PUT MONEY IN THY PURSE BEFORE THOU STARTEST FILMING
I have just been commenting on two biographies of Orson Welles, David Thomson’s iconoclastic Rosebud – The Story of Orson Welles and Clinton Heylin’s hagiographic Despite the System – Orson Welles versus the Hollywood Studios. Writing on them made me do some hard thinking about Welles, and I decided to look at one of his independently-produced films once again, to ensure that my own jaded views on Welles as actor and director were not too harsh.
So I headed for Youtube [bless its helpful little electronic being] and watched once again Orson Welles’ version of Othello.
I must say that my choice of this film was not entirely random. Othello is one of the eight or nine plays by Shakespeare that I know best. 22 years ago, I wrote and had published a detailed essay and study-guide for students on the play, and in the course of doing so I searched out and watched all the available film and television versions – Orson Welles’ version, but also the 1965 “canned theatre” version of the British National Theatre production starring Laurence Olivier in blackface and a young Maggie Smith as Desdemona (her ample breasts visibly still heaving after she was meant to be dead). I had first seen this version when I was a teenager. Then there was a clever-dick 1992 BBC TV production directed by Trevor Nunn, with the black actor Willard White in the title role and Ian McKellan as an underpowered Iago, but with the setting ridiculously switched to the American Civil War. And there was the early 1980s TV version with Anthony Hopkins made up as a Moor rather than as a Blackamoor. I wasn’t able to get hold of the Russian version that was made in the 1950s, but I did my best. I also watched a couple of versions of Verdi’s opera Otello, which remains one of my favourite operas. And after I’d written my study guide, I saw the 1995 film version with Kenneth Branagh reasonably good as Iago, but Laurence Fishburne woefully inadequate as Othello (and the play’s great storm scene missing).

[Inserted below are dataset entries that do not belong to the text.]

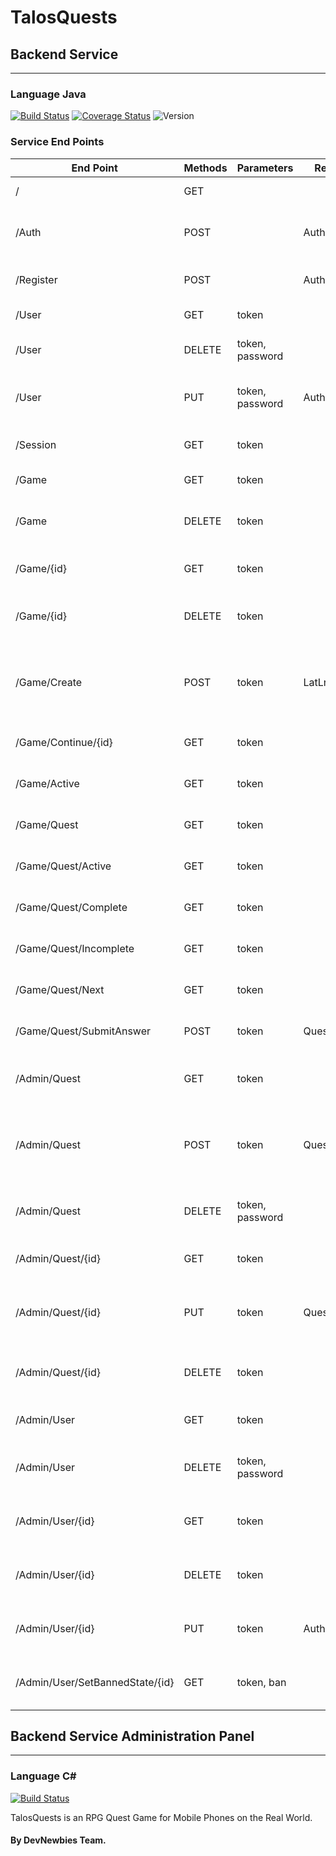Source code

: # TalosQuests

## Backend Service
---
### Language **Java**
[![Build Status](https://api.travis-ci.org/DevNewbies/TalosQuests.svg?branch=master)](https://travis-ci.org/DevNewbies/TalosQuests)
[![Coverage Status](https://coveralls.io/repos/github/DevNewbies/TalosQuests/badge.svg)](https://coveralls.io/github/DevNewbies/TalosQuests)
![Version](http://talosquests.devian.gr/badge.svg?type=version&version=1.3.0-build82)

### **Service End Points**
End Point | Methods | Parameters | Request Body | States
--------- | ------- | ---------- | ------------ | ------
/ | GET |  | | 200, 504
/Auth | POST | | AuthRegisterModel | 200, 400, 403, 500
/Register | POST | | AuthRegisterModel | 200, 400, 500
/User | GET | token | | 200, 401
/User | DELETE | token, password | | 200, 401, 500
/User | PUT | token, password | AuthRegisterModel | 200, 400, 401, 500
/Session | GET | token | | 200, 401, 500
/Game | GET | token | | 200, 401
/Game | DELETE | token | | 200, 401, 403, 500
/Game/{id} | GET | token | | 200, 401, 404
/Game/{id} | DELETE | token | | 200, 401, 403, 404
/Game/Create | POST | token | LatLng | 200, 400, 401, 404, 500, 504
/Game/Continue/{id} | GET | token | | 200, 401, 404
/Game/Active | GET | token | | 200, 401, 404
/Game/Quest | GET | token | | 200, 401, 404
/Game/Quest/Active | GET | token | | 200, 401, 404
/Game/Quest/Complete | GET | token | | 200, 401, 404
/Game/Quest/Incomplete | GET | token | | 200, 401, 404
/Game/Quest/Next | GET | token | | 200, 401, 404
/Game/Quest/SubmitAnswer | POST | token | QuestChoice | 200, 401, 404
/Admin/Quest | GET | token | | 200, 401, 403, 404
/Admin/Quest | POST | token | QuestModel | 200, 400, 401, 403, 404, 500
/Admin/Quest | DELETE | token, password | | 200, 401, 403, 500
/Admin/Quest/{id} | GET | token | | 200, 401, 403
/Admin/Quest/{id} | PUT | token | QuestModel | 200, 400, 401, 403, 500
/Admin/Quest/{id} | DELETE | token | | 200, 401, 403, 500
/Admin/User | GET | token | | 200, 401, 403
/Admin/User | DELETE | token, password | | 200, 401, 403, 500
/Admin/User/{id} | GET | token | | 200, 401, 403, 500
/Admin/User/{id} | DELETE | token | | 200, 401, 403, 500
/Admin/User/{id} | PUT | token | AuthRegisterModel | 200, 401, 403, 500
/Admin/User/SetBannedState/{id} | GET | token, ban | | 200, 400, 401, 403




## Backend Service Administration Panel
---
### Language C# #
[![Build Status](https://ci.appveyor.com/api/projects/status/suysvxkqmijayb6f?svg=true)](https://ci.appveyor.com/project/ProIcons/talosquests-ilq7l/)

TalosQuests is an RPG Quest Game for Mobile Phones on the Real World.

#### By DevNewbies Team.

Let’s say that all this, plus a close study of the text, plus going to some good local live theatre productions (one of the best with Samoan actor Nat Lees in the lead) made me acutely aware of both the play’s theatrical potential and of what cinema can make of it.
So, wanting to see if I was being too harsh on Welles, it was back to his Othello that I went.
The story of how the film was made is a major chapter in the Welles legend. For the best part of four years, between 1949 and 1952, Welles scraped together the money to make the film in any way he could. This often meant that he took on acting roles in Hollywood films to raise the money, and basically kept his long-suffering cast waiting for months on end between bursts of shooting. Costumes were sometimes stolen from Hollywood productions. One famous story says that the attempted murder of Cassio in the film was shot in a Turkish bath, with Cassio, Roderigo and Iago in loincloths only, because the production’s costumes were in hock at the time the sequence was scheduled to be shot. Sequences were filmed in Venice, Rome, Tunisia and Morocco, with the famed set designer Alexander Trauner filling out the genuine ancient buildings that were used as sets. Welles adapted, directed and played the lead. His Iago was the Irish actor Micheal MacLiammoir (or, to be pedantically precise, the London-born actor Alfred Willmore who had remade himself as a professional Irishman.) MacLiammoir was so bemused by the whole prolonged and intermittent process of making the film, that he kept a tongue-in-cheek diary on it, which was published under the title Put Money in Thy Purse (I give it shelf space). After all, MacLiammoir was aware that scraping money together was Welles’ chief concern in the years the film was in the making.
For Welles’ admirers, all this is seen as the heroic story of a great auteur persisting against the odds to produce a masterpiece of cinema.
But here is the problem. To judge the worth of a film, you watch the film. You ignore the story of its making. And trying to filter out the legend of how it was made, it was to the film itself (or at least to one of the three – slightly different – cuts of it) that I turned.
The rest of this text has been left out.